— Task statement —
From the entries below, output the line with "POSIX specific." and each following line up to and including the line with "## Pertemuan 1", exactly as written.

Source records:
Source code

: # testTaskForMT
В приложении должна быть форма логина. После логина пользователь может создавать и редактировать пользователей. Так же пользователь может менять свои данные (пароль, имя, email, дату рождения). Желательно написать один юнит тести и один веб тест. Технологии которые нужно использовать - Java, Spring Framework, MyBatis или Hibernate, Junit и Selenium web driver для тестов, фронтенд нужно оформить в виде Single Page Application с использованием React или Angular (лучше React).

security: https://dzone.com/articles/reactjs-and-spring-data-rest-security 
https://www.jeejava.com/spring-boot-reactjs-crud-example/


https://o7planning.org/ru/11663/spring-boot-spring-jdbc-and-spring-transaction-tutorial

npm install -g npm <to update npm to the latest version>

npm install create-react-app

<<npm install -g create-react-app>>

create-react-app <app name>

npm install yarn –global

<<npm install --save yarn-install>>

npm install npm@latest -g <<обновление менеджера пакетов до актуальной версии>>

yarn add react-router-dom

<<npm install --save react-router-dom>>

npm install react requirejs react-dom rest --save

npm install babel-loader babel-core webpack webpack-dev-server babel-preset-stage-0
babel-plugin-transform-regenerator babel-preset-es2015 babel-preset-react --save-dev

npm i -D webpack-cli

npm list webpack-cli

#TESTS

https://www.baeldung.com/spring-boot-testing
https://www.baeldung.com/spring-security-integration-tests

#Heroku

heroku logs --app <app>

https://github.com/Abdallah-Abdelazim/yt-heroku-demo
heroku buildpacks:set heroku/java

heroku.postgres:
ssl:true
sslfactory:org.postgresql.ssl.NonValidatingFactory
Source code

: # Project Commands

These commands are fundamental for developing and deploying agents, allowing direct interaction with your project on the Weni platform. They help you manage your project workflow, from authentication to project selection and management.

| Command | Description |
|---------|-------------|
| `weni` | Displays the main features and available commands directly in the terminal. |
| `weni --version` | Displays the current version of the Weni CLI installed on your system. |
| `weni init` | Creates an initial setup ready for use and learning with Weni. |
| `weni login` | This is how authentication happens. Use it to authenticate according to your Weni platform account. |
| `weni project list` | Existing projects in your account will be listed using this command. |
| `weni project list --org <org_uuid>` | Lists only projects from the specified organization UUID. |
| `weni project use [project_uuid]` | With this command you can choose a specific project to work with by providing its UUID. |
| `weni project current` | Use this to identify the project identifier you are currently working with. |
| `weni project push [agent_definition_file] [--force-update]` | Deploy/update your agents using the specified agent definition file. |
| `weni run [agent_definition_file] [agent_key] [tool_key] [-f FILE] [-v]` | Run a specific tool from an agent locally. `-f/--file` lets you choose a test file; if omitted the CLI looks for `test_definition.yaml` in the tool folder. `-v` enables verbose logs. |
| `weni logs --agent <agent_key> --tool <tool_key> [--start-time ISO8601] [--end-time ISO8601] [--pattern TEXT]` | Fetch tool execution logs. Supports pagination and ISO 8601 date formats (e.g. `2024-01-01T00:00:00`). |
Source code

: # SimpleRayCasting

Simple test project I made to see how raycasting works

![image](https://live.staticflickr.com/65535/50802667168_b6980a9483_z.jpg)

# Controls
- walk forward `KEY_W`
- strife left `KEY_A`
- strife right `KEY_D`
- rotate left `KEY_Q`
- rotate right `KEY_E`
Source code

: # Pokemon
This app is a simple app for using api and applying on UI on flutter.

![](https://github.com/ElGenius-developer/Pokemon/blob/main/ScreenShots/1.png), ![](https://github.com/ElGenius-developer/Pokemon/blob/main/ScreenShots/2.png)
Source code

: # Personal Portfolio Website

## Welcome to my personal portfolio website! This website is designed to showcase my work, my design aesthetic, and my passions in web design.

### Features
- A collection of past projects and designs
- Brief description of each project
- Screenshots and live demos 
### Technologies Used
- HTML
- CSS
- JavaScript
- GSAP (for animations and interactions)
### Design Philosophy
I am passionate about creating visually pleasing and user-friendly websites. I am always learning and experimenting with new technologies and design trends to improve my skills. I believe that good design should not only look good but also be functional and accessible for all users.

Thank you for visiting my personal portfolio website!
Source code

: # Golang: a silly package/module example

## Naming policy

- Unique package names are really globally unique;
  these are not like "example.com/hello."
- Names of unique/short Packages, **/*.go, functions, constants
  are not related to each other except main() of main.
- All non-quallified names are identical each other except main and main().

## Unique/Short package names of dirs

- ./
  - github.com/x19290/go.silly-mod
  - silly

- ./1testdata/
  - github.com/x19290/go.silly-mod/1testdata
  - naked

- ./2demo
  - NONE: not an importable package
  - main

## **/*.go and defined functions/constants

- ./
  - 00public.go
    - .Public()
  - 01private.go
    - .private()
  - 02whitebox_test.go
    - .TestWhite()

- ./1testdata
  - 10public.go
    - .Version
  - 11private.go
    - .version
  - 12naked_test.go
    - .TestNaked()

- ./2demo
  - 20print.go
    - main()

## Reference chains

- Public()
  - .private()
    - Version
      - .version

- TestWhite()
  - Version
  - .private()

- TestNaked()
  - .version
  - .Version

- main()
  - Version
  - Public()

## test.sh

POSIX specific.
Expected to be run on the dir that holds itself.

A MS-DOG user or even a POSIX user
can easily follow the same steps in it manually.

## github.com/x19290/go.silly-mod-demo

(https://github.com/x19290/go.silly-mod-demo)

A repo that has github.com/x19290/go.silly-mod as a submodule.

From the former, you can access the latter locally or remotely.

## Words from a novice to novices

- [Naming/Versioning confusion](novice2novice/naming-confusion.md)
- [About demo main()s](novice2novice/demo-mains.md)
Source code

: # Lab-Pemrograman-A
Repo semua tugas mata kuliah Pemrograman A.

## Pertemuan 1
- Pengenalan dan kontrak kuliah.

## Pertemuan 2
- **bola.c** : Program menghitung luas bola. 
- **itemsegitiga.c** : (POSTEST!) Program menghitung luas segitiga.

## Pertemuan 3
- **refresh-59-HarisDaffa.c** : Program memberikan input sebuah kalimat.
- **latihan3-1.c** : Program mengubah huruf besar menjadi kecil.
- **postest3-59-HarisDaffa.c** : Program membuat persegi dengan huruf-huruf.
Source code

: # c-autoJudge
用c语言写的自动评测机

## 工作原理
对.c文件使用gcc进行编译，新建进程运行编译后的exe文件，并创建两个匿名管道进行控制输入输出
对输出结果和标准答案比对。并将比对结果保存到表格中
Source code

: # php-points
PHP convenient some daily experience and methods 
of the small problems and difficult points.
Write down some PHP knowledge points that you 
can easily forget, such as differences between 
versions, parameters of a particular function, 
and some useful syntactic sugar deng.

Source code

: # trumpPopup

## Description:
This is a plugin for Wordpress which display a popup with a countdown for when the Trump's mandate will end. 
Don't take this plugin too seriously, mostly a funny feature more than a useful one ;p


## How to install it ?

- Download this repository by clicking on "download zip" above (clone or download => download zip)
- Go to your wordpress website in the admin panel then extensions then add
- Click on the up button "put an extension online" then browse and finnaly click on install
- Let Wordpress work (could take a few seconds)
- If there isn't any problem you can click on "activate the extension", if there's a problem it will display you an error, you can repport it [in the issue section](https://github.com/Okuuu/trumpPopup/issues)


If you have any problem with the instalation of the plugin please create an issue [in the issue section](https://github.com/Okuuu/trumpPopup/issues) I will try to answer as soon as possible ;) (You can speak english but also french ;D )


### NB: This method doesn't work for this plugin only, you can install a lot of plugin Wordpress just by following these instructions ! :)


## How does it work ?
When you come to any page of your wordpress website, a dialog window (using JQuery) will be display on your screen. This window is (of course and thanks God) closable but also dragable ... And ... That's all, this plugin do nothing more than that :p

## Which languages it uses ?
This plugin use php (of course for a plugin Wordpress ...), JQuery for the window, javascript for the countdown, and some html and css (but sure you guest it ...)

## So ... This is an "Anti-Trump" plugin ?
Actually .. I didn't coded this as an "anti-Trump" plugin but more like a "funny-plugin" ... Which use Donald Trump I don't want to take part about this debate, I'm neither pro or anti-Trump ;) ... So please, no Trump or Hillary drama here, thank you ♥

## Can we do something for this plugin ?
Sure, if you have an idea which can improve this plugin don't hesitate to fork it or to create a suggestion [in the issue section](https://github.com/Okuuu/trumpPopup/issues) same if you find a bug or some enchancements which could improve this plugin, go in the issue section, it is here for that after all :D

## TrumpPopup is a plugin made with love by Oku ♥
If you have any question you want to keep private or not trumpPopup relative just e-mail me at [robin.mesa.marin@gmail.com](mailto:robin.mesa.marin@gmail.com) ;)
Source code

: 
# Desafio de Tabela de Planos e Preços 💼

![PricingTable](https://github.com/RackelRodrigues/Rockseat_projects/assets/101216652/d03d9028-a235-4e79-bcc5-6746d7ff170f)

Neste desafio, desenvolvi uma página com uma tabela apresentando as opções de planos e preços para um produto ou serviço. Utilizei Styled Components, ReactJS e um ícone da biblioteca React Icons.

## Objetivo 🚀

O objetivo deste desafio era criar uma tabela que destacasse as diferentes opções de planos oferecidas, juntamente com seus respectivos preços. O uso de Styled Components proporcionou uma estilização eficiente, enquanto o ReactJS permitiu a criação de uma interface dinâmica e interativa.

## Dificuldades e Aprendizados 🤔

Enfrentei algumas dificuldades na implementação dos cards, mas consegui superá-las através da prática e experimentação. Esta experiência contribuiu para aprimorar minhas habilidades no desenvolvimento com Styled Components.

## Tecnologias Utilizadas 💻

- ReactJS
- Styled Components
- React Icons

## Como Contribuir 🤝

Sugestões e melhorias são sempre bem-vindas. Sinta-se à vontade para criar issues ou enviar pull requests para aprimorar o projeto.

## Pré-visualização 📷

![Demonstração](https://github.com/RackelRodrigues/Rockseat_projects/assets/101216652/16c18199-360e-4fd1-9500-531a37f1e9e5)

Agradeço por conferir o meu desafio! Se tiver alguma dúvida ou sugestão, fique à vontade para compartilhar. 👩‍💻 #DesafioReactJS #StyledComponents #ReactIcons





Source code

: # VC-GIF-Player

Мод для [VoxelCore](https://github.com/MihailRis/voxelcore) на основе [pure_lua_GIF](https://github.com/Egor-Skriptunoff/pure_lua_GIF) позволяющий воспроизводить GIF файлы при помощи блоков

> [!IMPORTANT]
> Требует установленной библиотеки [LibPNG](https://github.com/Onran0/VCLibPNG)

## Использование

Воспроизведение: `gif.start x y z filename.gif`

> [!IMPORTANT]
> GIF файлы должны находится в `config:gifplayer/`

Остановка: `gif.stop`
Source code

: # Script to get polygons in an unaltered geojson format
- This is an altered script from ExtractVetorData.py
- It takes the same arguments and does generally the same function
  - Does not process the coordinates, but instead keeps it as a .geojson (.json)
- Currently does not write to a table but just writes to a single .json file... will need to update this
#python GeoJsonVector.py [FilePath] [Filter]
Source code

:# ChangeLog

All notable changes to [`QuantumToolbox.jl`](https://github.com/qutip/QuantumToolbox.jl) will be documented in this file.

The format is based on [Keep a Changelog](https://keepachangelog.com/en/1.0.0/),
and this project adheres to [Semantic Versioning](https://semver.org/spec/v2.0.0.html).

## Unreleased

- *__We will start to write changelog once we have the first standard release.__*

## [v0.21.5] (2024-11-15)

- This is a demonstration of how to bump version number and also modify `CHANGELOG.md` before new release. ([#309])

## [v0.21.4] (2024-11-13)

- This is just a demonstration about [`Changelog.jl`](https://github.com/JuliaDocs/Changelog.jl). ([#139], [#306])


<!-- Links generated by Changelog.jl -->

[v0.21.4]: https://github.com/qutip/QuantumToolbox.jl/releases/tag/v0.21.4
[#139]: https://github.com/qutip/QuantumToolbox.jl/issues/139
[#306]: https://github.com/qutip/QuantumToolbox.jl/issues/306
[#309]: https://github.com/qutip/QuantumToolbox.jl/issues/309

— Finished exercise —
POSIX specific.
Expected to be run on the dir that holds itself.

A MS-DOG user or even a POSIX user
can easily follow the same steps in it manually.

## github.com/x19290/go.silly-mod-demo

(https://github.com/x19290/go.silly-mod-demo)

A repo that has github.com/x19290/go.silly-mod as a submodule.

From the former, you can access the latter locally or remotely.

## Words from a novice to novices

- [Naming/Versioning confusion](novice2novice/naming-confusion.md)
- [About demo main()s](novice2novice/demo-mains.md)
Source code

: # Lab-Pemrograman-A
Repo semua tugas mata kuliah Pemrograman A.

## Pertemuan 1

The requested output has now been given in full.